О разводе Рафаэль уже слышал. Неделю назад сестра звонила ему из Черри-Хилл в три утра. Ей с сыном Виктором срочно нужны были деньги на автобус домой. Она тяжело дышала в трубку, и Раф догадался, что сестра плачет. Деньги он ей перевел из магазинчика на углу, куда частенько заглядывал за мороженым с зеленым чаем.
– Плохо. Хочет видеться с сыном. А я сказал: если он еще раз хоть близко подойдет к нашему дому, твой двоюродный брат рискнет условным освобождением, но свернет ему, чокнутому сукину сыну, шею.
Конечно, никто не рассчитывал, что шею Марко свернет хилый, тощий, будто веретено, Раф.
Грузовичок катил вперед. Люди вокруг вытаскивали во дворы садовые кресла, чтобы полюбоваться грядущим фейерверком. До темноты было еще далеко, однако соседи уже толпились снаружи, попивая пиво и лимонад.
На заднем дворе дома Сантьяго дымил гриль: двоюродный брат Рафа Габриэль жарил котлеты, сдобренные острым соусом. Мэри лежала на синем диване перед телевизором с ледяной маской на глазах. Стараясь ступать как можно тише, Рафаэль прошел мимо. В доме было темно, и даже радио не гремело, как обычно. В кои-то веки по случаю его приезда не стали устраивать шума. Только Виктор, племянник Рафа, размахивавший бенгальской свечой, казалось, и не подозревал об общем унынии.
На ужин ели арбуз – такой холодный, что не нужно никакой воды, хот-доги и котлеты с гриля с острым соусом и помидорами, рис с бобами, полевой салат и мороженое. Пили пиво, порошковый чай со льдом и вполне достойную текилу, принесенную Габриэлем. Посреди ужина к столу вышла Мэри, и Раф почти не удивился, увидев темный желтовато-лиловый синяк на ее подбородке. Куда удивительнее было то, насколько лицо сестры – разозленной, настороженной в ожидании общей жалости – напоминало о Лайле.

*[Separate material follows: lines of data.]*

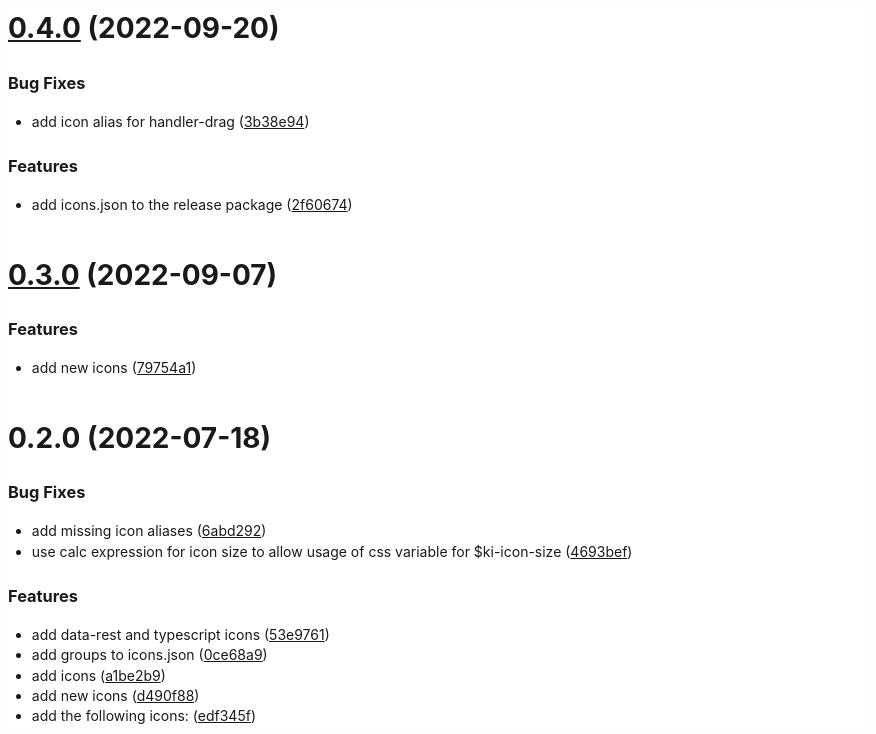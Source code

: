 



# [0.4.0](https://github.com/telerik/kendo-icons/compare/v0.3.0...v0.4.0) (2022-09-20)


### Bug Fixes

* add icon alias for handler-drag ([3b38e94](https://github.com/telerik/kendo-icons/commit/3b38e947a11c082aeb12a7131e29307ce12e3389))


### Features

* add icons.json to the release package ([2f60674](https://github.com/telerik/kendo-icons/commit/2f60674bec5d81f9d142a70f7ef4fff3ce028f8d))





# [0.3.0](https://github.com/telerik/kendo-icons/compare/v0.2.0...v0.3.0) (2022-09-07)


### Features

* add new icons ([79754a1](https://github.com/telerik/kendo-icons/commit/79754a109f4918149ecac964b865b8c87446dfc6))





# 0.2.0 (2022-07-18)


### Bug Fixes

* add missing icon aliases ([6abd292](https://github.com/telerik/kendo-icons/commit/6abd2928d22f03c82c9c7a12958f16ac78f9c073))
* use calc expression for icon size to allow usage of css variable for $ki-icon-size ([4693bef](https://github.com/telerik/kendo-icons/commit/4693befcf4d811040edf1e8cd987aee9ecda537f))


### Features

* add data-rest and typescript icons ([53e9761](https://github.com/telerik/kendo-icons/commit/53e9761e6744a83e9d787708d85c5716dfb4a21b))
* add groups to icons.json ([0ce68a9](https://github.com/telerik/kendo-icons/commit/0ce68a96f35729b66c74a6243675682256903589))
* add icons ([a1be2b9](https://github.com/telerik/kendo-icons/commit/a1be2b9d32c0a1d959fcd0da917d4263388387ad))
* add new icons ([d490f88](https://github.com/telerik/kendo-icons/commit/d490f8882df43d07ab68ed3e1e600692bdb97f28))
* add the following icons: ([edf345f](https://github.com/telerik/kendo-icons/commit/edf345f0d54e2d6e9e7ecad0a5b4726a0ec09742))
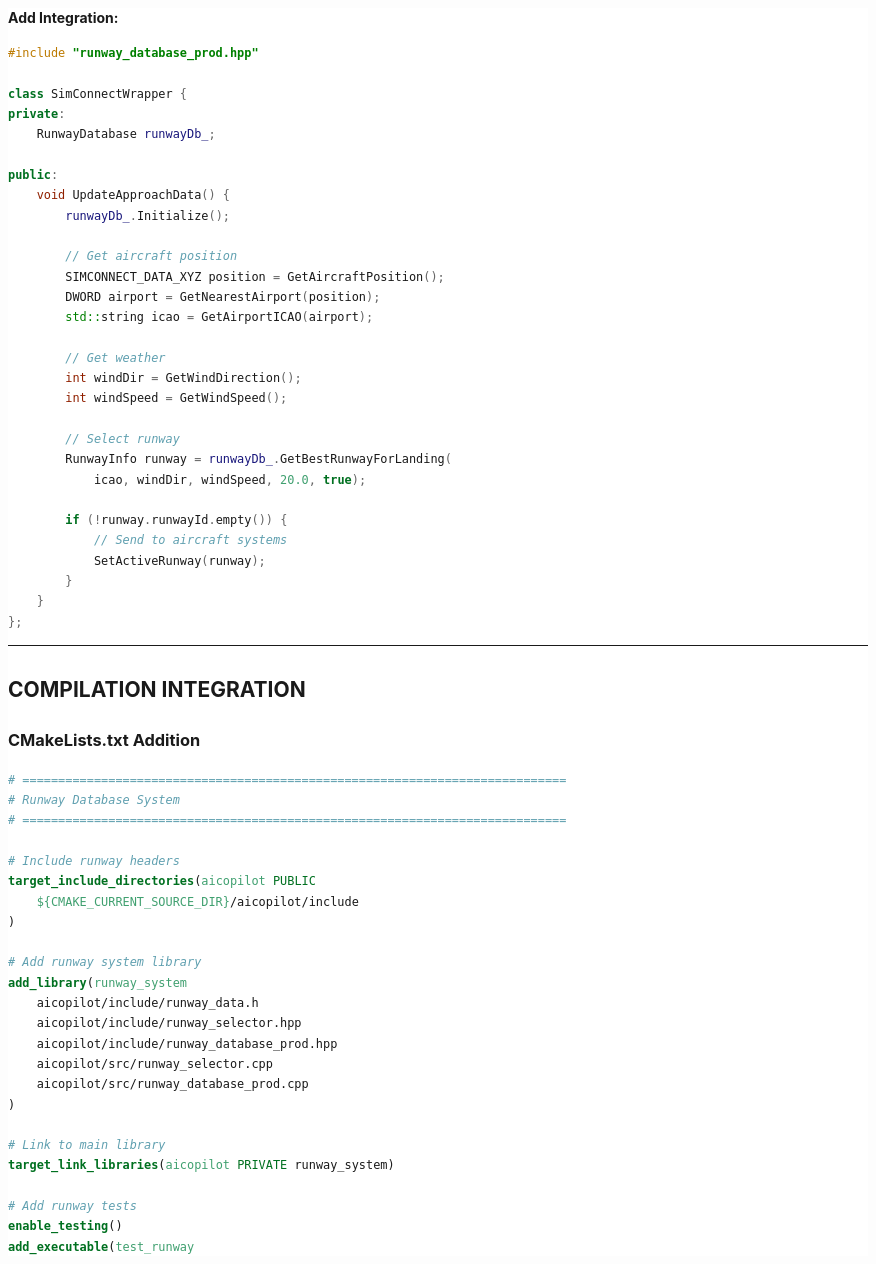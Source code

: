 **Add Integration:**
```cpp
#include "runway_database_prod.hpp"

class SimConnectWrapper {
private:
    RunwayDatabase runwayDb_;
    
public:
    void UpdateApproachData() {
        runwayDb_.Initialize();
        
        // Get aircraft position
        SIMCONNECT_DATA_XYZ position = GetAircraftPosition();
        DWORD airport = GetNearestAirport(position);
        std::string icao = GetAirportICAO(airport);
        
        // Get weather
        int windDir = GetWindDirection();
        int windSpeed = GetWindSpeed();
        
        // Select runway
        RunwayInfo runway = runwayDb_.GetBestRunwayForLanding(
            icao, windDir, windSpeed, 20.0, true);
        
        if (!runway.runwayId.empty()) {
            // Send to aircraft systems
            SetActiveRunway(runway);
        }
    }
};
```

---

## COMPILATION INTEGRATION

### CMakeLists.txt Addition

```cmake
# ============================================================================
# Runway Database System
# ============================================================================

# Include runway headers
target_include_directories(aicopilot PUBLIC
    ${CMAKE_CURRENT_SOURCE_DIR}/aicopilot/include
)

# Add runway system library
add_library(runway_system
    aicopilot/include/runway_data.h
    aicopilot/include/runway_selector.hpp
    aicopilot/include/runway_database_prod.hpp
    aicopilot/src/runway_selector.cpp
    aicopilot/src/runway_database_prod.cpp
)

# Link to main library
target_link_libraries(aicopilot PRIVATE runway_system)

# Add runway tests
enable_testing()
add_executable(test_runway
```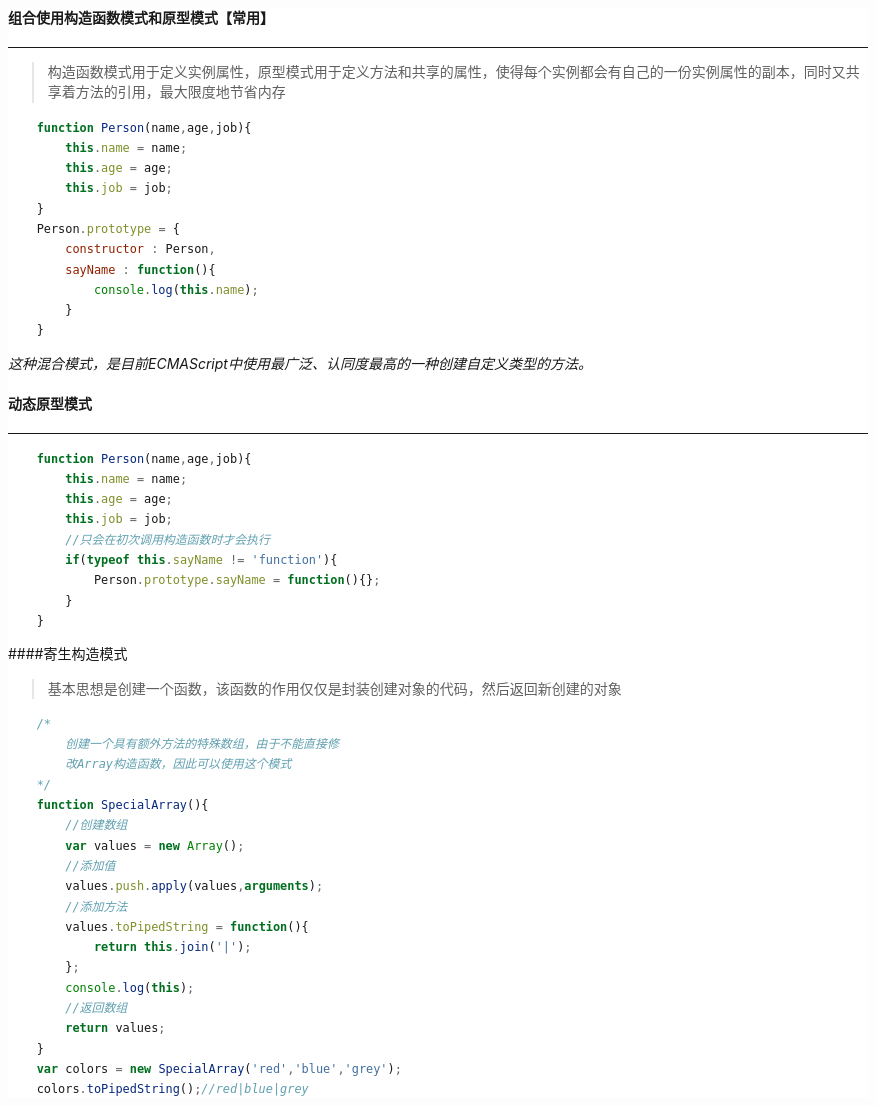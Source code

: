 #### 组合使用构造函数模式和原型模式【常用】
***

>构造函数模式用于定义实例属性，原型模式用于定义方法和共享的属性，使得每个实例都会有自己的一份实例属性的副本，同时又共享着方法的引用，最大限度地节省内存

```javascript
	function Person(name,age,job){
		this.name = name;
		this.age = age;
		this.job = job;
	}
	Person.prototype = {
		constructor : Person,
		sayName : function(){
			console.log(this.name);
		}
	}
```

*这种混合模式，是目前ECMAScript中使用最广泛、认同度最高的一种创建自定义类型的方法。*

#### 动态原型模式
***

```javascript
	function Person(name,age,job){
		this.name = name;
		this.age = age;
		this.job = job;
		//只会在初次调用构造函数时才会执行
		if(typeof this.sayName != 'function'){
			Person.prototype.sayName = function(){};
		}
	}
```

####寄生构造模式

>基本思想是创建一个函数，该函数的作用仅仅是封装创建对象的代码，然后返回新创建的对象

```javascript
	/*
		创建一个具有额外方法的特殊数组，由于不能直接修
		改Array构造函数，因此可以使用这个模式
	*/
	function SpecialArray(){
		//创建数组
		var values = new Array();
		//添加值
		values.push.apply(values,arguments);
		//添加方法
		values.toPipedString = function(){
			return this.join('|');
		};
		console.log(this);
		//返回数组
		return values;
	}
	var colors = new SpecialArray('red','blue','grey');
	colors.toPipedString();//red|blue|grey
```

В тринадцать лет Раф с Лайлом были лучшими друзьями. Лайл жил на другом краю городка с дедом, бабушкой и тремя сестрами. Домик их был слишком мал для шестерых. Чтобы отвадить детей от реки, протекавшей через лес позади двора, бабушка Лайла рассказывала им страшные сказки. Например, про пуку, похожего на козла с желтыми, точно сера, глазами и огромными кривыми рогами, писающего на кусты черники в начале каждого ноября. Или про кэльпи, живущего в реке и только и ждущего случая утащить Лайла с сестрами в воду, утопить до смерти и сожрать. Или про орды эльфов и фей, которые непременно уволокут их в свою пещеру под холмом на целую сотню лет.
Но Лайл с Рафом все равно тайком удирали в лес. Там они, растянувшись на старом, кишащем клопами матрасе, «тренировались» заниматься сексом. Улегшись на спину, Лайл показывал Рафу, как всовывать член меж его сжатых бедер, изображая «половой акт понарошку».